Nascia a ideia do Projeto Vigilante, aplicativo lançado este mês para o sistema Android, que tem por objetivo principal empoderar o cidadão, mediar as denúncias de situações de abuso de autoridade ou violência e, assim, fortalecer o papel das ouvidorias nas instituições - a ouvidoria da polícia é uma espécie de ombudsman da segurança pública no Estado.
É um órgão dirigido por um representante da sociedade civil, com autonomia e independência, cuja principal função é ser o porta-voz da população em atos irregulares praticados pelas Polícias.
“Nosso objetivo não é acumular dados e direcionar para outros fins. O que queremos é ser um facilitador paraestatal da denúncia. Não faz mais sentido que o Estado utilize como meio formal de comunicação um telefone, notificação escrita ou fax. A ouvidoria das polícias foi criada em 1995 e os mecanismo de diálogo com a população são da mesma época. Estamos atrasados nessa ponte e a ideia do projeto veio para complementar uma lacuna.”
Um método mais dinâmico que facilite o diálogo entre a população e o Estado pode vir a ocupar um espaço importante na construção de uma sociedade que se preocupa com os direitos do cidadão.
No site da Ouvidoria da Polícia de São Paulo, por exemplo, é possível acessar relatórios de prestação de contas das denúncias.
O último período contabilizado, no entanto, foi o primeiro semestre de 2015, que contou com 95 queixas de abuso de autoridade, 88 de corrupção passiva, 27 de tráfico de drogas com envolvimento de policiais e 544 queixas de má qualidade no atendimento.
A taxa de indivíduos responsabilizados pelas queixas, porém, não é divulgada.
O App
Dividido em duas partes, “Denuncie” e “Conheça seus direitos”, o app é gratuito e tem capacidade para armazenar até dez mil queixas, que podem ser cadastradas de forma anônima ou não.

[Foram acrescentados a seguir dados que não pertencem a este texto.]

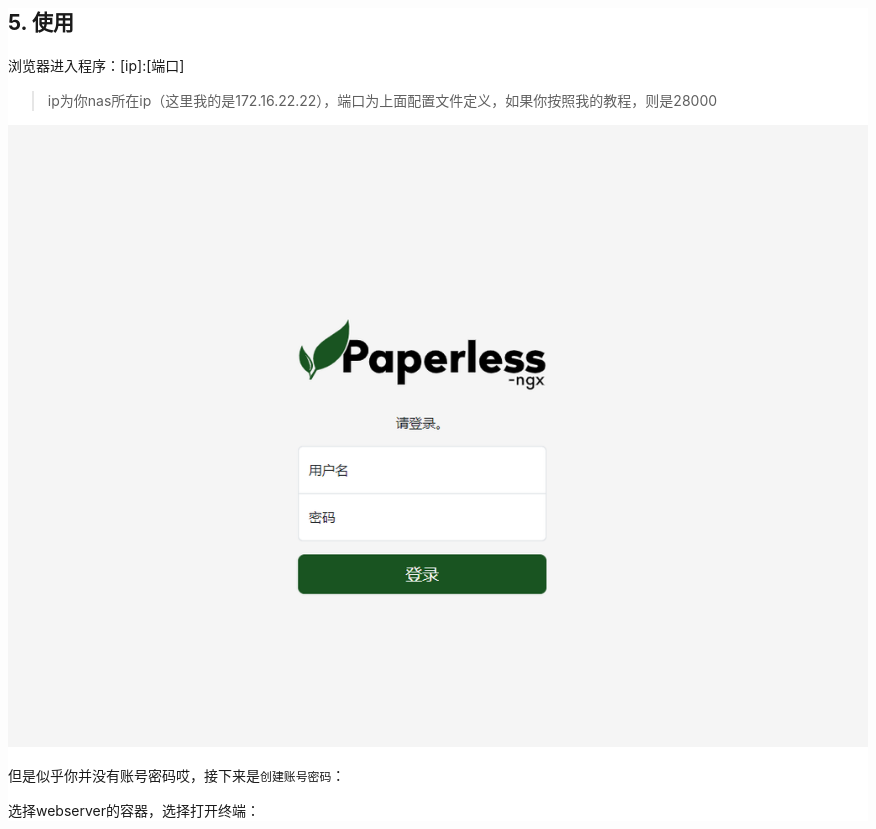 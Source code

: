 







## 5. 使用

浏览器进入程序：[ip]:[端口]

> ip为你nas所在ip（这里我的是172.16.22.22），端口为上面配置文件定义，如果你按照我的教程，则是28000

![image-20231213115505007](image-20231213115505007.png)



但是似乎你并没有账号密码哎，接下来是`创建账号密码`：

选择webserver的容器，选择打开终端：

Mas, como garantir que os dados enviados pelos usuários sejam encaminhados, processados e as devidas partes do processo responsabilizadas, de fato?
Por uma imposição legal, qualquer ouvidoria é obrigada a receber todo tipo de denúncia e encaminhar o protocolo.
Contudo, segundo o bacharel em direito, é comum que as vítimas não tenham suas queixas processadas por falta de elementos que estruturem as denúncias.
E ai está o diferencial do aplicativo: permitir que a queixa seja feita em diversas mídias, uma vez que é possível armazenar fotos, áudios, vídeos e mensagens por meio dos smartphones.
O serviço conta ainda com geolocalização, a possibilidade de identificação da corporação (polícias Civil, Militar, Federal ou Guarda Metropolitana), a descrição e o tipo do delito e a diferenciação entre “testemunhas” e “vítimas” no momento de cadastro da ocorrência.
Para ser efetivo, o Projeto Vigilante deve trabalhar em parceria com as ouvidorias e corregedorias.
“O nosso papel é fazer com que as denúncias sejam entregues. Depois disso, a responsabilidade é do Estado. Nós somos uma ferramenta e nos preocupamos em ser acessíveis para todo usuário que quiser fazer uma denúncia, inclusive o policial que sofre com o abuso de autoridade de seus superiores”, afirma o fundador do app.
A plataforma, somente disponível para Android, por enquanto, é resultado do projeto colaborativo EvoBra, fundado em 2015 por Luccas e que hoje conta com uma equipe de 7 integrantes.
A associação sem fins lucrativos, ainda, lançou uma campanha de financiamento coletivo para finalizar a estruturação do aplicativo para outros formatos, como o IOS e o Windows, além de outras melhorias.